→ **WHAT THIS TASK INVOLVES**:
Filter the records for "classificador" and keep each line that has it.

→ **INPUT**:
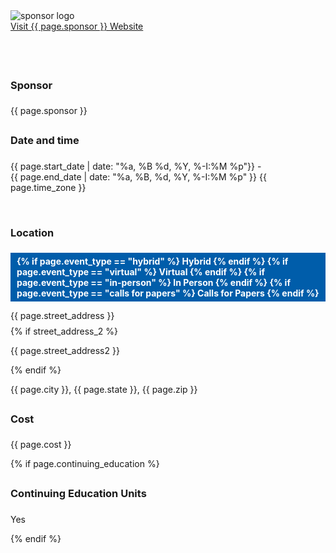 <style>
  h2{
    line-height: 3rem;
  }
  h3{
    line-height: 2rem;
  }
  .usa-tag{
    width: fit-content;
  }
  .event-tag{
    background-color: #005DAA;
    color: white;
    padding: 5px;
    padding-left: 10px;
    width: fit-content;
    font-weight: bold;
  }
</style>
<div class="event-sponsor-logo">
  <div><img src="{{ page.logo.url }}" alt="sponsor logo"></div>
  <div><a href="#" class="usa-button secondary__button" style="width: 100%;">Visit {{ page.sponsor }} Website</a></div>
</div>

<div class="event-sponsor">
  <h3 style="margin-top: 70px;">Sponsor</h3>
  <p>{{ page.sponsor }}</p>
</div>

<div class="event-date" style="padding-bottom: 25px;">
  <h3>Date and time</h3>
  <div>{{ page.start_date | date: "%a, %B %d, %Y, %-I:%M %p"}} - </div>
  <div>{{ page.end_date | date: "%a, %B, %d, %Y, %-I:%M %p" }} <span class="timezone">{{ page.time_zone }}</span></div>
</div>

<div class="event-address">
  <h3>Location</h3>
  <div class="usa-tag event-tag">
  {% if page.event_type == "hybrid" %}
      <i class="fa-light fa-compass"></i> Hybrid
  {% endif %}
  {% if page.event_type == "virtual" %}
      <i class="fa-light fa-video"></i> Virtual
  {% endif %}
  {% if page.event_type == "in-person" %}
      <i class="fa-light fa-location-dot"></i> In Person
  {% endif %}
  {% if page.event_type == "calls for papers" %}
      <i class="fa-kit fa-campaign"></i> Calls for Papers
  {% endif %}
  
  
  
  </div> 
  <p style="margin-bottom: 0.5rem;">{{ page.street_address }}</p>
  {% if street_address_2 %}
    <p>{{ page.street_address2 }}</p>
  {% endif %}
  <p>{{ page.city }}, {{ page.state }}, {{ page.zip }}</p>
</div>

<div class="event-cost">
  <h3>Cost</h3>
  <p> {{ page.cost }}</p>
</div>

{% if page.continuing_education %}
<div class="event-education">
  <h3>Continuing Education Units</h3>
  <p> Yes</p>
</div>
{% endif %}

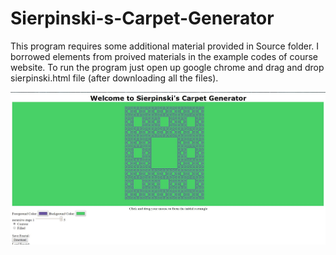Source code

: # Sierpinski-s-Carpet-Generator
This program requires some additional material provided in Source folder. I borrowed elements from proived materials in the example codes of course website.
To run the program just open up google chrome and drag and drop sierpinski.html file (after downloading all the files).

![alt text](screenshots/carpet1.JPG "Description goes here")
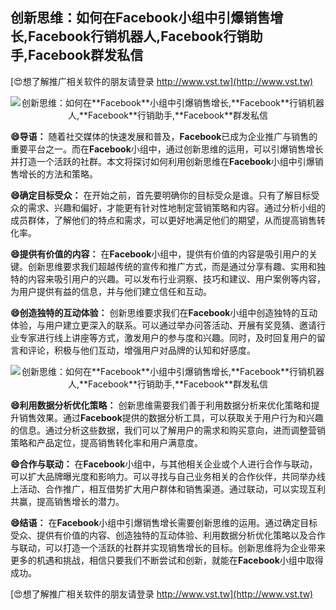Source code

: ## **创新思维：如何在**Facebook**小组中引爆销售增长,**Facebook**行销机器人,**Facebook**行销助手,**Facebook**群发私信**

[😍想了解推广相关软件的朋友请登录 http://www.vst.tw](http://www.vst.tw)

 <center><img src="https://vst.tw/MP4/tuiguang/png/4.png" alt="创新思维：如何在**Facebook**小组中引爆销售增长,**Facebook**行销机器人,**Facebook**行销助手,**Facebook**群发私信"></center>

**😄导语：**
随着社交媒体的快速发展和普及，**Facebook**已成为企业推广与销售的重要平台之一。而在**Facebook**小组中，通过创新思维的运用，可以引爆销售增长并打造一个活跃的社群。本文将探讨如何利用创新思维在**Facebook**小组中引爆销售增长的方法和策略。

**😄确定目标受众：**
在开始之前，首先要明确你的目标受众是谁。只有了解目标受众的需求、兴趣和偏好，才能更有针对性地制定营销策略和内容。通过分析小组的成员群体，了解他们的特点和需求，可以更好地满足他们的期望，从而提高销售转化率。

**😄提供有价值的内容：**
在**Facebook**小组中，提供有价值的内容是吸引用户的关键。创新思维要求我们超越传统的宣传和推广方式，而是通过分享有趣、实用和独特的内容来吸引用户的兴趣。可以发布行业洞察、技巧和建议、用户案例等内容，为用户提供有益的信息，并与他们建立信任和互动。

**😄创造独特的互动体验：**
创新思维要求我们在**Facebook**小组中创造独特的互动体验，与用户建立更深入的联系。可以通过举办问答活动、开展有奖竞猜、邀请行业专家进行线上讲座等方式，激发用户的参与度和兴趣。同时，及时回复用户的留言和评论，积极与他们互动，增强用户对品牌的认知和好感度。

 <center><img src="https://vst.tw/MP4/tuiguang/png/4.png" alt="创新思维：如何在**Facebook**小组中引爆销售增长,**Facebook**行销机器人,**Facebook**行销助手,**Facebook**群发私信"></center>

**😄利用数据分析优化策略：**
创新思维需要我们善于利用数据分析来优化策略和提升销售效果。通过**Facebook**提供的数据分析工具，可以获取关于用户行为和兴趣的信息。通过分析这些数据，我们可以了解用户的需求和购买意向，进而调整营销策略和产品定位，提高销售转化率和用户满意度。

**😄合作与联动：**
在**Facebook**小组中，与其他相关企业或个人进行合作与联动，可以扩大品牌曝光度和影响力。可以寻找与自己业务相关的合作伙伴，共同举办线上活动、合作推广，相互借势扩大用户群体和销售渠道。通过联动，可以实现互利共赢，提高销售增长的潜力。

**😄结语：**
在**Facebook**小组中引爆销售增长需要创新思维的运用。通过确定目标受众、提供有价值的内容、创造独特的互动体验、利用数据分析优化策略以及合作与联动，可以打造一个活跃的社群并实现销售增长的目标。创新思维将为企业带来更多的机遇和挑战，相信只要我们不断尝试和创新，就能在**Facebook**小组中取得成功。

[😍想了解推广相关软件的朋友请登录 http://www.vst.tw](http://www.vst.tw)



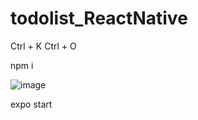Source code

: # todolist_ReactNative

Ctrl + K Ctrl + O

npm i

![image](https://user-images.githubusercontent.com/90755554/155855432-666e0e2a-62cc-42c5-95f2-bd8fe5d9d4f9.png)


expo start
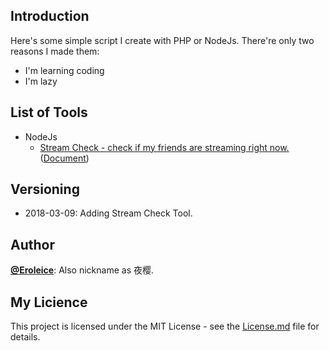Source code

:## Introduction
Here's some simple script I create with PHP or NodeJs. There're only two reasons I made them:
* I'm learning coding
* I'm lazy

## List of Tools
* NodeJs
    * [Stream Check - check if my friends are streaming right now.](https://github.com/Eroleice/Eroleice_Tools_on_Pi/blob/master/NodeJs/stream-check.js) ([Document](https://github.com/Eroleice/Eroleice_Tools_on_Pi/blob/master/Documents/stream-check.md))

## Versioning

* 2018-03-09: Adding Stream Check Tool.

## Author

**[@Eroleice](https://coding.net/u/Eroleice)**: Also nickname as 夜樱. 

## My Licience

This project is licensed under the MIT License - see the [License.md](https://github.com/Eroleice/Eroleice_Tools_on_Pi/blob/master/LICENSE) file for details.
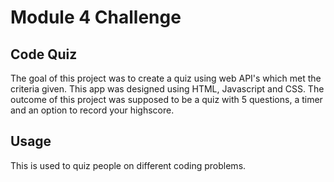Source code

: # Module 4 Challenge

## Code Quiz

The goal of this project was to create a quiz using web API's which met the criteria given. This app was designed using HTML, Javascript and 
CSS. The outcome of this project was supposed to be a quiz with 5 questions, a timer and an option to record your highscore. 

## Usage

This is used to quiz people on different coding problems.
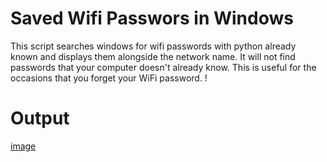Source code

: # Saved Wifi Passwors in Windows 
This script searches windows for wifi passwords with python already known and displays them alongside the network name. It will not find passwords that your computer doesn't already know.
This is useful for the occasions that you forget your WiFi password.
!
# Output 
[image](https://github.com/subhajitmajee/Check-Saved-Wifi-Passwords/assets/94911109/ac65d3cc-a5b3-4057-a18e-5ff2d8ffb9ca)
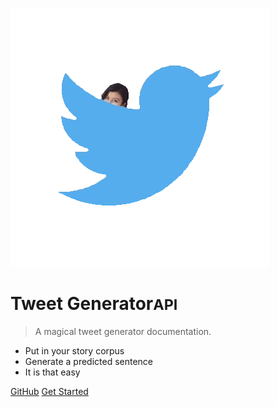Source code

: ![logo](image.png)

# Tweet Generator<small>API</small>

> A magical tweet generator documentation.

- Put in your story corpus
- Generate a predicted sentence
- It is that easy

[GitHub](https://github.com/ruhsane/Text_Source_Restful_API)
[Get Started](#table-of-contents)
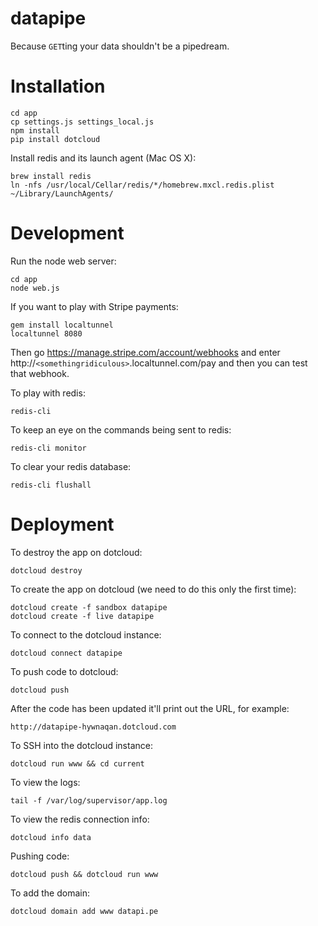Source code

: datapipe
========

Because `GET`ting your data shouldn't be a pipedream.


Installation
============

    cd app
    cp settings.js settings_local.js
    npm install
    pip install dotcloud

Install redis and its launch agent (Mac OS X):

    brew install redis
    ln -nfs /usr/local/Cellar/redis/*/homebrew.mxcl.redis.plist ~/Library/LaunchAgents/


Development
===========

Run the node web server:

    cd app
    node web.js

If you want to play with Stripe payments:

    gem install localtunnel
    localtunnel 8080

Then go https://manage.stripe.com/account/webhooks and enter
http://`<somethingridiculous>`.localtunnel.com/pay and then you can test that webhook.

To play with redis:

    redis-cli

To keep an eye on the commands being sent to redis:

    redis-cli monitor

To clear your redis database:

    redis-cli flushall


Deployment
==========

To destroy the app on dotcloud:

    dotcloud destroy

To create the app on dotcloud (we need to do this only the first time):

    dotcloud create -f sandbox datapipe
    dotcloud create -f live datapipe

To connect to the dotcloud instance:

    dotcloud connect datapipe

To push code to dotcloud:

    dotcloud push

After the code has been updated it'll print out the URL, for example:

    http://datapipe-hywnaqan.dotcloud.com

To SSH into the dotcloud instance:

    dotcloud run www && cd current

To view the logs:

    tail -f /var/log/supervisor/app.log

To view the redis connection info:

    dotcloud info data

Pushing code:

    dotcloud push && dotcloud run www

To add the domain:

    dotcloud domain add www datapi.pe
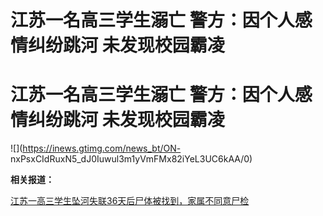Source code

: # 江苏一名高三学生溺亡 警方：因个人感情纠纷跳河 未发现校园霸凌

# 江苏一名高三学生溺亡 警方：因个人感情纠纷跳河 未发现校园霸凌

![](https://inews.gtimg.com/news_bt/ON-
nxPsxCIdRuxN5_dJ0Iuwul3m1yVmFMx82iYeL3UC6kAA/0)

**相关报道：**

[江苏一高三学生坠河失联36天后尸体被找到，家属不同意尸检](https://news.qq.com/rain/a/20240114A04XPD00)

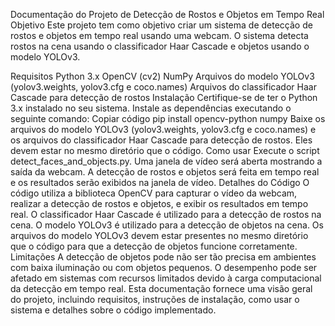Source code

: Documentação do Projeto de Detecção de Rostos e Objetos em Tempo Real
Objetivo
Este projeto tem como objetivo criar um sistema de detecção de rostos e objetos em tempo real usando uma webcam. O sistema detecta rostos na cena usando o classificador Haar Cascade e objetos usando o modelo YOLOv3.

Requisitos
Python 3.x
OpenCV (cv2)
NumPy
Arquivos do modelo YOLOv3 (yolov3.weights, yolov3.cfg e coco.names)
Arquivos do classificador Haar Cascade para detecção de rostos
Instalação
Certifique-se de ter o Python 3.x instalado no seu sistema.
Instale as dependências executando o seguinte comando:
Copiar código
pip install opencv-python numpy
Baixe os arquivos do modelo YOLOv3 (yolov3.weights, yolov3.cfg e coco.names) e os arquivos do classificador Haar Cascade para detecção de rostos. Eles devem estar no mesmo diretório que o código.
Como usar
Execute o script detect_faces_and_objects.py.
Uma janela de vídeo será aberta mostrando a saída da webcam.
A detecção de rostos e objetos será feita em tempo real e os resultados serão exibidos na janela de vídeo.
Detalhes do Código
O código utiliza a biblioteca OpenCV para capturar o vídeo da webcam, realizar a detecção de rostos e objetos, e exibir os resultados em tempo real.
O classificador Haar Cascade é utilizado para a detecção de rostos na cena.
O modelo YOLOv3 é utilizado para a detecção de objetos na cena.
Os arquivos do modelo YOLOv3 devem estar presentes no mesmo diretório que o código para que a detecção de objetos funcione corretamente.
Limitações
A detecção de objetos pode não ser tão precisa em ambientes com baixa iluminação ou com objetos pequenos.
O desempenho pode ser afetado em sistemas com recursos limitados devido à carga computacional da detecção em tempo real.
Esta documentação fornece uma visão geral do projeto, incluindo requisitos, instruções de instalação, como usar o sistema e detalhes sobre o código implementado.

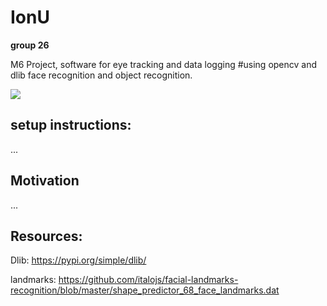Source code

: # IonU
**group 26**

M6 Project, software for eye tracking and data logging 
#using opencv and dlib face recognition and object recognition. 

![](https://github.com/Holthuizen/IonU/blob/main/demo.gif)




## setup instructions: 
...

## Motivation 
...

## Resources: 
Dlib: 
https://pypi.org/simple/dlib/ 

landmarks: 
https://github.com/italojs/facial-landmarks-recognition/blob/master/shape_predictor_68_face_landmarks.dat 
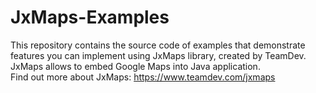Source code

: # JxMaps-Examples
This repository contains the source code of examples that demonstrate features you can implement using JxMaps library, created by TeamDev.  
JxMaps allows to embed Google Maps into Java application.  
Find out more about JxMaps: https://www.teamdev.com/jxmaps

→ **FINISHED TASK**:
Este projeto tem como objetivo criar um sistema de detecção de rostos e objetos em tempo real usando uma webcam. O sistema detecta rostos na cena usando o classificador Haar Cascade e objetos usando o modelo YOLOv3.
Arquivos do classificador Haar Cascade para detecção de rostos
Baixe os arquivos do modelo YOLOv3 (yolov3.weights, yolov3.cfg e coco.names) e os arquivos do classificador Haar Cascade para detecção de rostos. Eles devem estar no mesmo diretório que o código.
O classificador Haar Cascade é utilizado para a detecção de rostos na cena.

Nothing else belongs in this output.